Tour: NASA's Chandra Finds Galaxy Cluster Collision on a "WHIM"
(Credit: NASA/CXC/A. Hobart)
[Runtime: 03:32]

With closed-captions (at YouTube)

Astronomers taking inventory of the material in the local universe keep coming up short. A new result from NASA’s Chandra X-ray Observatory about a system of colliding galaxy clusters may help explain this shortfall.

Although scientists know a great deal about the composition of the universe, there has been a vexing problem they have struggled to explain — there is a significant amount of matter that has not yet been accounted for.

This missing mass is not the invisible dark matter, which makes up a majority of the matter in the universe. This is a separate puzzle where about a third of the "normal" matter that was created in the first billion years or so after the Big Bang has yet to be detected by observations of the local universe, that is, in regions less than a few billion light-years from Earth. This matter is made up of hydrogen, helium, and other elements and makes up objects like stars, planets, and humans.

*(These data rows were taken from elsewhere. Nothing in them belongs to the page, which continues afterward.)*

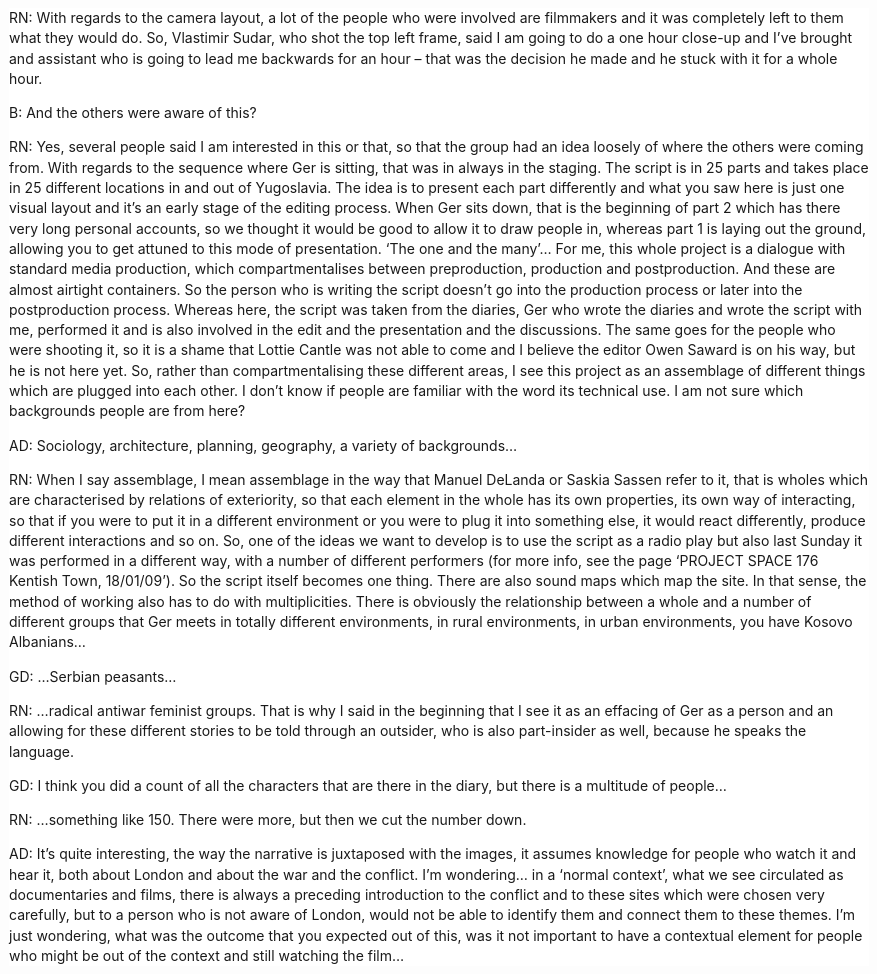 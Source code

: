 RN: With regards to the camera layout, a lot of the people who were involved are filmmakers and it was completely left to them what they would do. So, Vlastimir Sudar, who shot the top left frame, said I am going to do a one hour close-up and I’ve brought and assistant who is going to lead me backwards for an hour – that was the decision he made and he stuck with it for a whole hour.

B: And the others were aware of this?

RN: Yes, several people said I am interested in this or that, so that the group had an idea loosely of where the others were coming from. With regards to the sequence where Ger is sitting, that was in always in the staging. The script is in 25 parts and takes place in 25 different locations in and out of Yugoslavia. The idea is to present each part differently and what you saw here is just one visual layout and it’s an early stage of the editing process. When Ger sits down, that is the beginning of part 2 which has there very long personal accounts, so we thought it would be good to allow it to draw people in, whereas part 1 is laying out the ground, allowing you to get attuned to this mode of presentation. ‘The one and the many’… For me, this whole project is a dialogue with standard media production, which compartmentalises between preproduction, production and postproduction. And these are almost airtight containers. So the person who is writing the script doesn’t go into the production process or later into the postproduction process. Whereas here, the script was taken from the diaries, Ger who wrote the diaries and wrote the script with me, performed it and is also involved in the edit and the presentation and the discussions. The same goes for the people who were shooting it, so it is a shame that Lottie Cantle was not able to come and I believe the editor Owen Saward is on his way, but he is not here yet. So, rather than compartmentalising these different areas, I see this project as an assemblage of different things which are plugged into each other. I don’t know if people are familiar with the word its technical use. I am not sure which backgrounds people are from here?

AD: Sociology, architecture, planning, geography, a variety of backgrounds…

RN: When I say assemblage, I mean assemblage in the way that Manuel DeLanda or Saskia Sassen refer to it, that is wholes which are characterised by relations of exteriority, so that each element in the whole has its own properties, its own way of interacting, so that if you were to put it in a different environment or you were to plug it into something else, it would react differently, produce different interactions and so on. So, one of the ideas we want to develop is to use the script as a radio play but also last Sunday it was performed in a different way, with a number of different performers (for more info, see the page ‘PROJECT SPACE 176 Kentish Town, 18/01/09’). So the script itself becomes one thing. There are also sound maps which map the site. In that sense, the method of working also has to do with multiplicities. There is obviously the relationship between a whole and a number of different groups that Ger meets in totally different environments, in rural environments, in urban environments, you have Kosovo Albanians…

GD: …Serbian peasants…

RN: …radical antiwar feminist groups. That is why I said in the beginning that I see it as an effacing of Ger as a person and an allowing for these different stories to be told through an outsider, who is also part-insider as well, because he speaks the language.

GD: I think you did a count of all the characters that are there in the diary, but there is a multitude of people…

RN: …something like 150. There were more, but then we cut the number down.

AD: It’s quite interesting, the way the narrative is juxtaposed with the images, it assumes knowledge for people who watch it and hear it, both about London and about the war and the conflict. I’m wondering… in a ‘normal context’, what we see circulated as documentaries and films, there is always a preceding introduction to the conflict and to these sites which were chosen very carefully, but to a person who is not aware of London, would not be able to identify them and connect them to these themes. I’m just wondering, what was the outcome that you expected out of this, was it not important to have a contextual element for people who might be out of the context and still watching the film…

Scientists have proposed that at least some of this missing mass could be hidden in gigantic strands, or filaments, of gas in the space in between galaxies and clusters of galaxies with temperatures between 10,000 and 10 million degrees. They have dubbed this the "warm-hot intergalactic medium," or WHIM.

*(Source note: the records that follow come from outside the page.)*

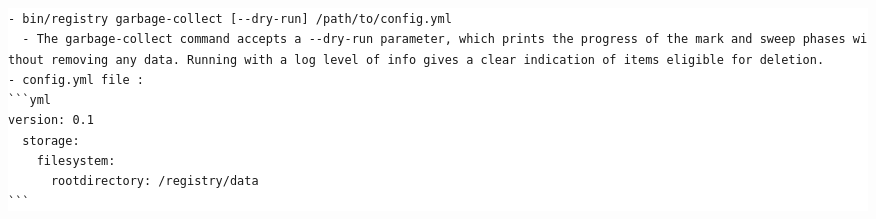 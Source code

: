     - bin/registry garbage-collect [--dry-run] /path/to/config.yml
      - The garbage-collect command accepts a --dry-run parameter, which prints the progress of the mark and sweep phases without removing any data. Running with a log level of info gives a clear indication of items eligible for deletion.
    - config.yml file :
    ```yml
    version: 0.1
      storage:
        filesystem:
          rootdirectory: /registry/data
    ```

A team of astronomers using Chandra to observe a system of colliding galaxy clusters has likely found evidence of this WHIM residing in the space between them. The researchers used Chandra to study Abell 98, which contains colliding galaxy clusters about 1.4 billion light years from Earth. The Chandra data reveal a bridge of X-ray emission between two of the colliding clusters containing gas at a temperature of about twenty million degrees and cooler gas with a temperature of about ten million degrees. The hotter gas in the bridge is likely from gas in the two clusters overlapping with each other. The temperature and density of the cooler gas agree with predictions for the hottest and densest gas in the WHIM. Only a few detections of the WHIM have previously been made.

In addition, the Chandra data show the presence of a shock wave, which is similar to a sonic boom from a supersonic plane. This shock wave is driven by and located ahead of one of the galaxy clusters as it is starting to collide with another cluster. This would be the first time that astronomers have found such a shock wave in the early stages of a galaxy cluster collision, before the centers of the clusters pass by one another.

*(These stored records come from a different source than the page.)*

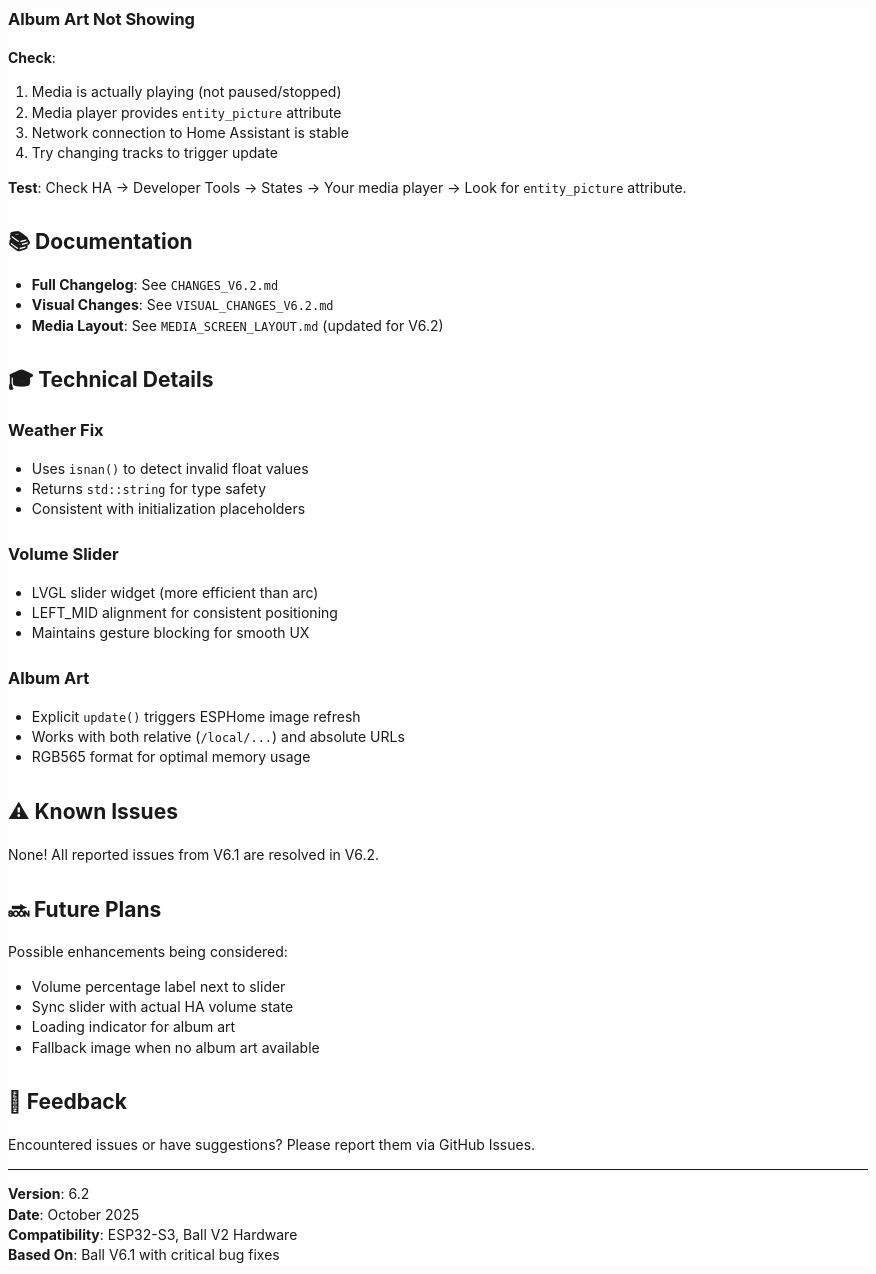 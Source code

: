### Album Art Not Showing

**Check**:
1. Media is actually playing (not paused/stopped)
2. Media player provides `entity_picture` attribute
3. Network connection to Home Assistant is stable
4. Try changing tracks to trigger update

**Test**: Check HA → Developer Tools → States → Your media player → Look for `entity_picture` attribute.

## 📚 Documentation

- **Full Changelog**: See `CHANGES_V6.2.md`
- **Visual Changes**: See `VISUAL_CHANGES_V6.2.md`
- **Media Layout**: See `MEDIA_SCREEN_LAYOUT.md` (updated for V6.2)

## 🎓 Technical Details

### Weather Fix
- Uses `isnan()` to detect invalid float values
- Returns `std::string` for type safety
- Consistent with initialization placeholders

### Volume Slider
- LVGL slider widget (more efficient than arc)
- LEFT_MID alignment for consistent positioning
- Maintains gesture blocking for smooth UX

### Album Art
- Explicit `update()` triggers ESPHome image refresh
- Works with both relative (`/local/...`) and absolute URLs
- RGB565 format for optimal memory usage

## ⚠️ Known Issues

None! All reported issues from V6.1 are resolved in V6.2.

## 🔜 Future Plans

Possible enhancements being considered:
- Volume percentage label next to slider
- Sync slider with actual HA volume state
- Loading indicator for album art
- Fallback image when no album art available

## 💬 Feedback

Encountered issues or have suggestions? Please report them via GitHub Issues.

---

**Version**: 6.2  
**Date**: October 2025  
**Compatibility**: ESP32-S3, Ball V2 Hardware  
**Based On**: Ball V6.1 with critical bug fixes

Galaxy clusters — which contain thousands of galaxies, huge amounts of hot gas, and enormous reservoirs of dark matter — are the largest structures in the universe held together by gravity. Scientists think they are able to reach their colossal size by merging with one another over millions or billions of years. When galaxy clusters collide, astronomers get a chance to see extreme physics that they rarely see in any other cosmic setting.

Quick Look: NASA's Chandra Finds Galaxy Cluster Collision on a "WHIM"
(Credit: NASA/CXC/A. Hobart)
[Runtime: 0:45]

With narration (video above with voiceover)

NASA’s Chandra X-ray Observatory is helping to reconcile the Universe’s inventory of matter.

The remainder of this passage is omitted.